• Question: what is dark matter ?

    Asked by aoifecotter to Arlene, Colin, David, Eugene, Paul on 13 Nov 2012. This question was also asked by sorcha133, jadep, rose2012.
    • Photo: Eugene Hickey

      Eugene Hickey answered on 13 Nov 2012:

      Now there’s a question. The short answer is that we don’t know. We know things about it (there’s a lot of it, far more than there is of “us” stuff like atoms and electrons, we can see its effects in the way galaxies rotate and in what happens when galaxies collide (see http://en.wikipedia.org/wiki/Bullet_Cluster), but light passes straight through it and doesn’t make it shine (hence “dark”).

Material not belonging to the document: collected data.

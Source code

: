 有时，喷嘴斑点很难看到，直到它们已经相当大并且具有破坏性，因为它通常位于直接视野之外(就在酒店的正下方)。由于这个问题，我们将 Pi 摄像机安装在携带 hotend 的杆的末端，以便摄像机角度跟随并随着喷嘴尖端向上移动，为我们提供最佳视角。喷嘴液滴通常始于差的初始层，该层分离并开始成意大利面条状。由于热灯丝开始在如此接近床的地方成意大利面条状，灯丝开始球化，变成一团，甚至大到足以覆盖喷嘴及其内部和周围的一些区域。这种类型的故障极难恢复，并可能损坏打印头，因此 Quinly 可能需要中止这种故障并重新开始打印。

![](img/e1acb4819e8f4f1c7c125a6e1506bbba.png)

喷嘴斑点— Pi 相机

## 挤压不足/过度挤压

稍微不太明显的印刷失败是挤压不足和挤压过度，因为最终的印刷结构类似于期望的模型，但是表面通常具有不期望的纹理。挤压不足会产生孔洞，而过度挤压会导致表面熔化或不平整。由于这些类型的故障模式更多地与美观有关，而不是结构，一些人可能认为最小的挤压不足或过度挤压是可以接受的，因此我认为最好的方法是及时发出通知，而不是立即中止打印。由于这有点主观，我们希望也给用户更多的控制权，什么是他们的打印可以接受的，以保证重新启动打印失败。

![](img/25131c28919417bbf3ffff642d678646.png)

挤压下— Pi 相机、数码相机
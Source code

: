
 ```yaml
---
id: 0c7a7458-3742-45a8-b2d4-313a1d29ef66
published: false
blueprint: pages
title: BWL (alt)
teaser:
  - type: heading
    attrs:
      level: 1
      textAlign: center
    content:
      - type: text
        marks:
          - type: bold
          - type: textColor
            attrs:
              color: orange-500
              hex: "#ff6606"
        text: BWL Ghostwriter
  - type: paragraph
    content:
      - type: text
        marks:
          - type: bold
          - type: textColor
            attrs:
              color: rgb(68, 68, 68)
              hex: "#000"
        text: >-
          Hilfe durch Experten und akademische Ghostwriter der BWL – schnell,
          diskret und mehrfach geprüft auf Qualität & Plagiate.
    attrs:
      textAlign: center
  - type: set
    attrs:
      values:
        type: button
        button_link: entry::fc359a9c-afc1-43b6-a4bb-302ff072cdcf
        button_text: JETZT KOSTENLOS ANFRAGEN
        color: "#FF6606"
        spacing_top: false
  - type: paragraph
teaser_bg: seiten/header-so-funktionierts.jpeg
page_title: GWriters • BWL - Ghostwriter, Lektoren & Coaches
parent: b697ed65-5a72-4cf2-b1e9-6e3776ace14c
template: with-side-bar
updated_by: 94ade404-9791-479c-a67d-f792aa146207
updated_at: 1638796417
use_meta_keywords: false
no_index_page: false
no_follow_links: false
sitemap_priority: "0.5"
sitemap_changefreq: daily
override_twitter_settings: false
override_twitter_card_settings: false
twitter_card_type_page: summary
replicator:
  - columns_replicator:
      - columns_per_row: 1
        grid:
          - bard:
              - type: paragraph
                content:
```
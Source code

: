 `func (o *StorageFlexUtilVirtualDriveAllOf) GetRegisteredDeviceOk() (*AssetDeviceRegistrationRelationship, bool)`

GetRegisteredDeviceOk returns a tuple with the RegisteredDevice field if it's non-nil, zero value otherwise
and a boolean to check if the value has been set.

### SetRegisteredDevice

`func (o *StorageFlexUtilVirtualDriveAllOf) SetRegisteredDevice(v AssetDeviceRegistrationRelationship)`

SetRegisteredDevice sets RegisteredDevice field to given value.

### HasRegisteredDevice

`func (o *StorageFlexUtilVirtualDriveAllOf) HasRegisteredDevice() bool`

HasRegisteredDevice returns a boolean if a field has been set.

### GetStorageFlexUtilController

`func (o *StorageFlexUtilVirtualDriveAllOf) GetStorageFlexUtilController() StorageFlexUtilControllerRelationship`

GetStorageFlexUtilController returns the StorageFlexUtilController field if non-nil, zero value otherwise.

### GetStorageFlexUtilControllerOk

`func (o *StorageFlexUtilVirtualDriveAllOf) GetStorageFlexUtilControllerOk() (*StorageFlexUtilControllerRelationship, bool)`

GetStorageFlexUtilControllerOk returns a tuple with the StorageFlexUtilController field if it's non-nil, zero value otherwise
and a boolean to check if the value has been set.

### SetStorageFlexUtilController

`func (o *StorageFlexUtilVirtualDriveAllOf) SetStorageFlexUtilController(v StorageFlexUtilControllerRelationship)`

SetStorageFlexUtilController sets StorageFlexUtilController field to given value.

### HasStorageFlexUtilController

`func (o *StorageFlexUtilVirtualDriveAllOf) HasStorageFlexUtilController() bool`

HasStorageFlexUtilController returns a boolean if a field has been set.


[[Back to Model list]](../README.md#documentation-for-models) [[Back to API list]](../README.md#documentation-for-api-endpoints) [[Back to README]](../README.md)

And we have a few candidates for what it might be, but we’ve never been able to tie it down and the truth is that it is probably something we haven’t thought of yet.

    • Photo: Paul Higgins

      Paul Higgins answered on 13 Nov 2012:

      Like Eugene said, no one knows what dark matter is, or even that it is definitely matter- there are still a few scientists that think the effects we see (such as bizarre rotation in galaxies) are due to “general relativity” (Einstein’s theory). Most scientists think it is either “hot” or “cold” exotic particles that do not seem to block out or give off light. However, we think we can see the effects of dark matter when we look at a galaxy that is behind a huge mass of dark matter: it seems to bend the galaxy’s light around it (gravity affects matter AND light!) This is something that Einstein predicted with general relativity. Amazingly, cosmologists estimate that ~24% of all the mass-energy in the universe is dark matter… coincidentally, 75% is dark energy, and only 2% is the matter that we can actually see!